1. Basic policy
ERINES Inc. (the “Company”) recognizes the information entrusted to it by customers and business partners, along with the information assets involved in its business operations, as critical assets supporting the Company’s business. To protect these information assets and meet the trust placed in the Company by customers and society, the Company hereby declares that it will maintain and operate an information security management system and continuously improve it.
2. Scope
This policy applies to all information assets handled by the Company, and to all officers and employees of the Company (including full-time, contract, dispatched, part-time, and contractors — anyone engaged in the Company’s work).
3. Organizational structure
The Company clarifies the responsibilities for information security and appoints an Information Security Manager under a top-level officer. The Information Security Manager is responsible for maintaining this policy and the related internal regulations, monitoring operational status, and overseeing improvement activities.
4. Management of information assets
The Company classifies the information assets it handles by importance and operates them under handling rules appropriate to each classification. Confidentiality, integrity, and availability are ensured throughout the lifecycle of information assets — acquisition, use, storage, transport, and disposal.
5. Risk assessment and countermeasures
The Company periodically — and on an ad hoc basis when needed — identifies, analyzes, and evaluates information security risks, and applies countermeasures proportionate to the size of each risk. Significant risks are addressed with priority, and the response status is monitored continuously.
6. Access control and technical measures
The Company enforces access control to information assets based on the principle of least privilege, granting only the access necessary for work. Alongside this, the Company continuously implements technical measures including encryption of communications and stored data, strengthened authentication, monitoring and detection of unauthorized access and malware, and vulnerability management.
7. Education and training
The Company provides information security education and training to officers and employees at the time of hire and periodically thereafter, so that each person understands and acts in line with this policy and related rules.
8. Supplier management
When the Company outsources part of its work, it evaluates the supplier’s information security level in advance and selects suppliers that meet an appropriate level.

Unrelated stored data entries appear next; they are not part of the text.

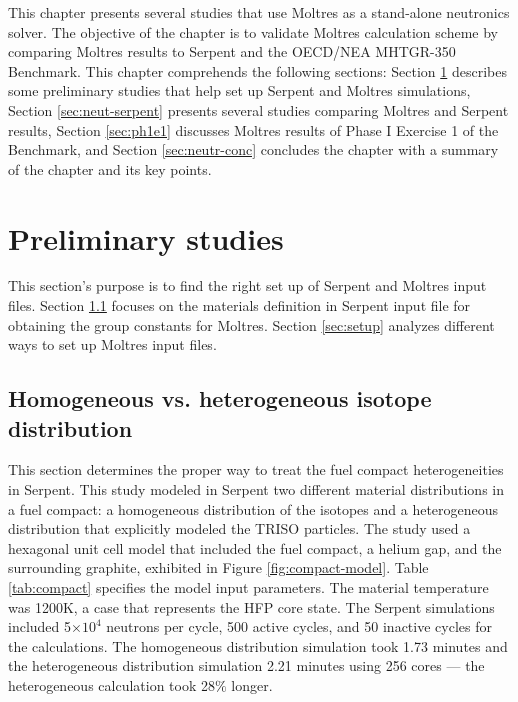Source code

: \label{ch:neutronics}

This chapter presents several studies that use Moltres as a stand-alone neutronics solver.
The objective of the chapter is to validate Moltres calculation scheme by comparing Moltres results to Serpent and the OECD/NEA MHTGR-350 Benchmark.
This chapter comprehends the following sections: Section \ref{sec:neut-prelim} describes some preliminary studies that help set up Serpent and Moltres simulations, Section \ref{sec:neut-serpent} presents several studies comparing Moltres and Serpent results, Section \ref{sec:ph1e1} discusses Moltres results of Phase I Exercise 1 of the Benchmark, and Section \ref{sec:neutr-conc} concludes the chapter with a summary of the chapter and its key points.

\section{Preliminary studies}
\label{sec:neut-prelim}

This section's purpose is to find the right set up of Serpent and Moltres input files.
Section \ref{sec:homo-hetero} focuses on the materials definition in Serpent input file for obtaining the group constants for Moltres.
Section \ref{sec:setup} analyzes different ways to set up Moltres input files.

\subsection{Homogeneous vs. heterogeneous isotope distribution}
\label{sec:homo-hetero}

This section determines the proper way to treat the fuel compact heterogeneities in Serpent.
This study modeled in Serpent two different material distributions in a fuel compact: a homogeneous distribution of the isotopes and a heterogeneous distribution that explicitly modeled the TRISO particles.
The study used a hexagonal unit cell model that included the fuel compact, a helium gap, and the surrounding graphite, exhibited in Figure \ref{fig:compact-model}.
Table \ref{tab:compact} specifies the model input parameters.
The material temperature was 1200K, a case that represents the \gls{HFP} core state.
The Serpent simulations included 5$\times 10^4$ neutrons per cycle, 500 active cycles, and 50 inactive cycles for the calculations.
The homogeneous distribution simulation took 1.73 minutes and the heterogeneous distribution simulation 2.21 minutes using 256 cores --- the heterogeneous calculation took 28$\%$ longer.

The Company executes the necessary contracts with suppliers and supervises their information security management on an ongoing basis throughout the engagement.
9. Incident response
The Company maintains procedures covering detection, reporting, initial response, recovery, and prevention of recurrence in case an information security incident occurs or is suspected. When one occurs, the Company will move quickly to limit the scope, identify the cause, and notify affected stakeholders.
10. Compliance
The Company complies with laws, government guidelines, and other norms related to information security, and faithfully performs the security-related obligations of its contracts with customers.
11. Business continuity
Against risks that may interrupt business activities — disasters, system failures, cyberattacks, and others — the Company implements measures to maintain the continuity of critical operations, and prepares and maintains the necessary plans.
12. Continuous improvement
The Company continuously reviews and improves this policy, related rules, and operations based on changes in the internal and external environment, technology trends, risk assessment results, and audit results, raising the level of information security over time.